A Correlation Analysis of Run Differential
Everyone’s Talking About Run Differential
So it’s been a long time since I’ve attempted a blog post. My friend and co-worker EBHI is a moderator at the awesome A’s blog Athletic’s Nation. Growing up and now working in the East Bay, I’ve always been an A’s fan and so I thought it might be fun to do some baseball analysis. This season the A’s are doing great, and I’ve been reading a great deal about run differential. The first article chronologically I saw regarding run differential and the A’s was on Baseball Prospectus. Then mlb.com had an article regarding the A’s and run differential, and most recently, two eerily similar articles were posted within a day of each here and here. I originally had some grand aspirations to use some fancy correlation metrics, but that will have to wait for a possible future post. In fact the analysis in this article is pretty elementary, but it does provide good python practice for me. In this analysis I will only be focusing on classical correlation coefficients.
Correlating Run Differential with Various Things
The first thing I wanted to do was reproduce the same figure found in the Baseball Prospectus article. In order to do that I needed to download the data for all games from the 1962 to 2013 seasons and parse them to compute the game-by-game run differential. I download the data from here. The run differential is normalized by the game number (e.g. the run differential after game 81 is divded by 81). Here’s the really simple code I used to get the files:
import urllib
base_url = 'http://www.retrosheet.org/gamelogs/'
for year in range(1962,2014):
url = base_url + 'gl' + str(year) + '.zip'
#Change Directory Accordingly
directory = ''
filename = directory + 'gl' + str(year) + '.zip'
testfile=urllib.URLopener()
testfile.retrieve(url,filename)
With all the data downloaded and processed, I was able to reproduce the figure:
Comparing this to the Baseball Prospectus article, we see that they are visually identical. The analysis from the article uses a correlation value of 0.7 as being significant, and this threshold is exceeded at the 39th game. I will provide further analysis later in this article. Next I wanted to compute the correlation between normalized run differential and end-of-season winning percentage. I also included the above plot of the correlation between the game-by-game normalized run differential and end-of-season run differential. Because it’s easy enough to include, I also plotted the game-by-game winning percentage correlated with end-of-season winning percentage. Below is the correlation plot:
The above plot shows that the correlation trends are very similar, but normalized run differential is less correlated with end-of-season winning percentage (red curve) than end-of-season normalized run differential (the blue curve, which seems expected). The black curve is the game-by-game winning percentage correlated with end-of-season winning percentage. Next I wanted to see if game-by-game run differential or game-by-game winning percentage correlated with the end-of-season rank. Below is the corresponding plot:
The above plot shows that both normalized run differential and winning percentage do not correlate with end-of-season rankings.

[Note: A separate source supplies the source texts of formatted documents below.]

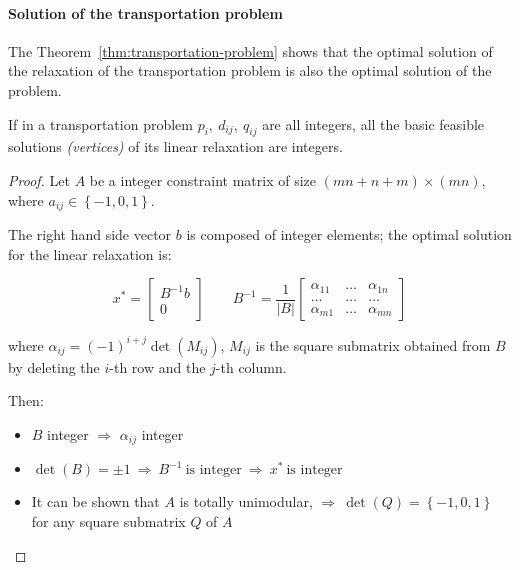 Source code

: \documentclass[english]{article}
\begin{document}
\paragraph{Solution of the transportation problem}

The Theorem~\ref{thm:transportation-problem} shows that the optimal solution of the \LP relaxation of the transportation problem is also the optimal solution of the \ILP problem.

\begin{theorem}
  \label{thm:transportation-problem}
  If in a transportation problem \(p_i, \ d_{ij}, \ q_{ij}\) are all integers, all the basic feasible solutions \textit{(vertices)} of its linear relaxation are integers.
\end{theorem}

\begin{proof}
  Let \(A\) be a integer constraint matrix of size \(\left( mn + n + m \right) \times \left( mn \right)\), where \(a_{ij} \in \left\{ -1, 0, 1 \right\}\).

  The right hand side vector \(b\) is composed of integer elements;
  the optimal solution for the linear relaxation is:

  \[ x^\ast = \begin{bmatrix}
      B^{-1} b \\ 0

    \end{bmatrix}
    \qquad
    B^{-1} = \dfrac{1}{|B|}
    \begin{bmatrix}
      \alpha_{11} & \dots  & \alpha_{1n} \\
      \ldots      & \ldots & \ldots      \\
      \alpha_{m1} & \dots  & \alpha_{mn}
    \end{bmatrix}
  \]

  where \(\alpha_{ij} = (-1)^{i+j} \det\left( M_{ij} \right)\), \(M_{ij}\) is the square submatrix obtained from \(B\) by deleting the \(i\)-th row and the \(j\)-th column.

  Then:
  \begin{itemize}
    \item \(B\) integer \(\Rightarrow\) \(\alpha_{ij}\) integer
    \item \(\det\left( B \right) = \pm 1 \ \Rightarrow \ B^{-1} \ \text{is integer} \ \Rightarrow \ x^\ast \ \text{is integer}\)
    \item It can be shown that \(A\) is totally unimodular, \(\Rightarrow \ \det\left( Q \right) = \left\{ -1, 0, 1 \right\}\) for any square submatrix \(Q\) of \(A\)
  \end{itemize}
\end{proof}
\end{document}
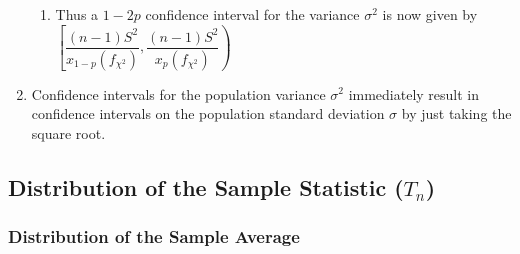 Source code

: \begin{enumerate}
\begin{enumerate}
        \item Thus a $1 - 2 p$ confidence interval for the variance $\sigma^ 2$ is now given by
        $\left[\dfrac{(n - 1)S^2}{x_{1- p} ( f_{\chi^2} )}, \dfrac{(n - 1)S^2}{x _p ( f_{\chi^2})}  \right)$
        \hfill \cite{statistics/book/Statistics-for-Data-Scientists/Maurits-Kaptein}
    \end{enumerate}

    \item Confidence intervals for the population variance $\sigma^ 2$ immediately result in confidence intervals on the population standard deviation $\sigma$ by just taking the square root.
    \hfill \cite{statistics/book/Statistics-for-Data-Scientists/Maurits-Kaptein}
\end{enumerate}








\subsection{Distribution of the Sample Statistic ($T_n$)}

\subsubsection{Distribution of the Sample Average}

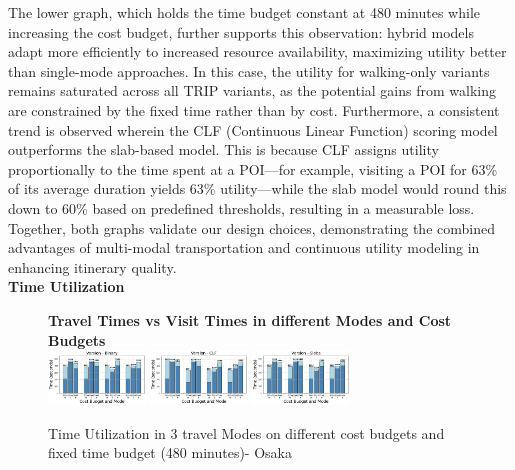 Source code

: The lower graph, which holds the time budget constant at 480 minutes while increasing the cost budget, further supports this observation: hybrid models adapt more efficiently to increased resource availability, maximizing utility better than single-mode approaches. In this case, the utility for walking-only variants remains saturated across all TRIP variants, as the potential gains from walking are constrained by the fixed time rather than by cost. Furthermore, a consistent trend is observed wherein the CLF (Continuous Linear Function) scoring model outperforms the slab-based model. This is because CLF assigns utility proportionally to the time spent at a POI—for example, visiting a POI for 63\% of its average duration yields 63\% utility—while the slab model would round this down to 60\% based on predefined thresholds, resulting in a measurable loss. Together, both graphs validate our design choices, demonstrating the combined advantages of multi-modal transportation and continuous utility modeling in enhancing itinerary quality.\\

\noindent\textbf{Time Utilization}
\begin{figure}[H]
\textbf{Travel Times vs Visit Times in different Modes and Cost Budgets}\\
\includegraphics[width=0.23\textwidth]{plots/TIME_UTILIZATION_BINARY.png}
\includegraphics[width=0.23\textwidth]{plots/TIME_UTILIZATION_CLF.png}
\includegraphics[width=0.23\textwidth]{plots/TIME_UTILIZATION_SLABS.png}
\hspace{8pt}
\caption{Time Utilization in 3 travel Modes on different cost budgets and fixed time budget (480 minutes)- Osaka}
\label{fig:TimeUtilization}
\end{figure}

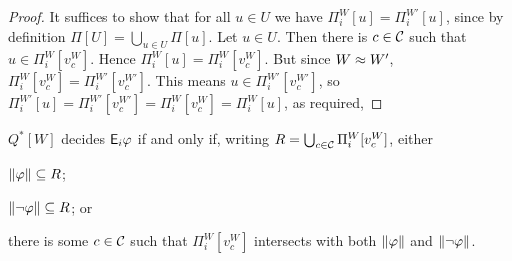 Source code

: \begin{proof}
    It suffices to show that for all $u \in U$ we have $\Pi^W_i[u] =
    \Pi^{W'}_i[u]$, since by definition $\Pi[U] = \bigcup_{u \in U}{\Pi[u]}$.
    Let $u \in U$. Then there is $c \in \mathcal{C}$ such that $u \in \Pi^W_i[v^W_c]$.
    Hence $\Pi^W_i[u] = \Pi^W_i[v^W_c]$. But since $W \approx W'$,
    $\Pi^W_i[v^W_c] = \Pi^{W'}_i[v^{W'}_c]$. This means $u \in
    \Pi^{W'}_i[v^{W'}_c]$, so $\Pi^{W'}_i[u] = \Pi^{W'}_i[v^{W'}_c] =
    \Pi^W_i[v^W_c] = \Pi^W_i[u]$, as required,
\end{proof}

\begin{lemma}
    \label{tt_lemma_decide_ephi}
    $Q^*[W]$ decides $\mathsf{E}_i\varphi$ if and only if, writing $R = \bigcup_{c \in
    \mathcal{C}}{\Pi^W_i[v^W_c]}$, either
    \begin{inlinelist}
        \item\label{tt_item_phi_sub_r} $\|{\varphi}\| \subseteq R$;
        \item\label{tt_item_negphi_sub_r} $\|{\neg\varphi}\| \subseteq R$; or
        \item\label{tt_item_r_boundary} there is some $c \in \mathcal{C}$ such that
            $\Pi^W_i[v^W_c]$ intersects with both $\|{\varphi}\|$ and
            $\|{\neg\varphi}\|$.
    \end{inlinelist}
\end{lemma}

The main take away thus far seems to be the following:
- game-by-game normalized run differential correlates well with end-of-season run differential after a sufficient number of games
- game-by-game winning percentage correlates well with end-of-season winning percentage after a sufficient number of games
- game-by-game normalized run differential correlates well with end-of-season winning percentage after a sufficient number of games
- game-by-game normalized run differential does not correlate with end-of-season rank
- game-by-game winning percentage does not correlate with end-of-season rank
Gaussian Analysis of Normalized Run Differential
Just because two features appear correlated does not necessarily tell us much about the relationship between the two features. In this section I will look at the normalized run differential data and see if it appears gaussian. Below is the scatter plot of the normalized run-differential at the 39th game (the game mentioned in the Baseball Prospectus article where the correlation exceeds 0.7) as well as the whitened version of the data:
The plot on the left is the scatter plot of end-of-season normalized run differential versus normalized run differential for game 39 in the season. It looks like it could be a multivariate gaussian. I whitened the data and the scatter plot is on the right. It should appear “spherical” after the whitening and it is hard to tell but seems like it could be. Below are the marginal histograms of the normalized run differential after game 39 and the fitted normal distribution and the histogram of the end-of-season normalized run differential and fitted histogram:
Running a normality test on the marginals, the p-value for the x-axis marginal is 0.55 and the p-value for the y-axis marginal is 0.008. The null hypothesis is that the data is normal, and we would reject the null hypothesis at a p-value less than 0.05 typically. Thus it seems unlikely that the y-axis data (end-of-seasson normalized run differential) is normally distributed. Below are the Q-Q plots:
The above Q-Q plots seem confirm the results of the hypothesis tests: the marginal x distribution appears pretty normal but the marginal y distribution seems skewed. For fun, below are the marginal histograms, fitted normals and Q-Q plots of the whitened data:
The p-values for the marginal distribution normality tests after whitening are 0.55 and 0.61. Thus the rotated data “appears” more normal than the original data. The Q-Q plots also seem to indicate this. There do exist hypothesis tests for multivariate normality, but I’ve been lazy and did not implement them. If the data were truly bivariate normal, the data should appear guassian before and after the whitening process. Because it is the marginal y-axis distribution, which is the marginal distribution of the end-of-season normalized run differential, is the one that does not appear gaussian, none of the games can be jointly normal. Because of this, we should be careful is our intepretation of the correlation coefficient. The correlation coefficient measures linear relationships between two random variables, and is equal to the correlation coefficient of a bivariate normal when the data is jointly normal. Because it does not appear that the data is jointly normal, the correlation coefficient cannot be interpreted as the correlation coefficient of a bivariate normal.
We can repeat this experiment with the correlation between normalized run differential after 39 games and end-of-season winning percentage. The results are similar. Below are the scatter plots, marginal histograms and Q-Q plots:
The p-values for the hypothesis test are 0.55 and 0.0008. The p-value for the marginal x-distribution should be the same as before as it’s the same random variable. The p-value of the marginal end-of-season winning percentage seems very unlikely to be drawn from a Gaussian distribution, and thus joint will not be Gaussian.
To conclude this analysis, the correlation between normalized run differential for each game and either end-of-season normalized run differential or end-of-season winning percentage definitely seems to exists, but the relationship is more complicated as it does not appear that the data is normal. Future analysis would be required to determine or model the nature of this relationship.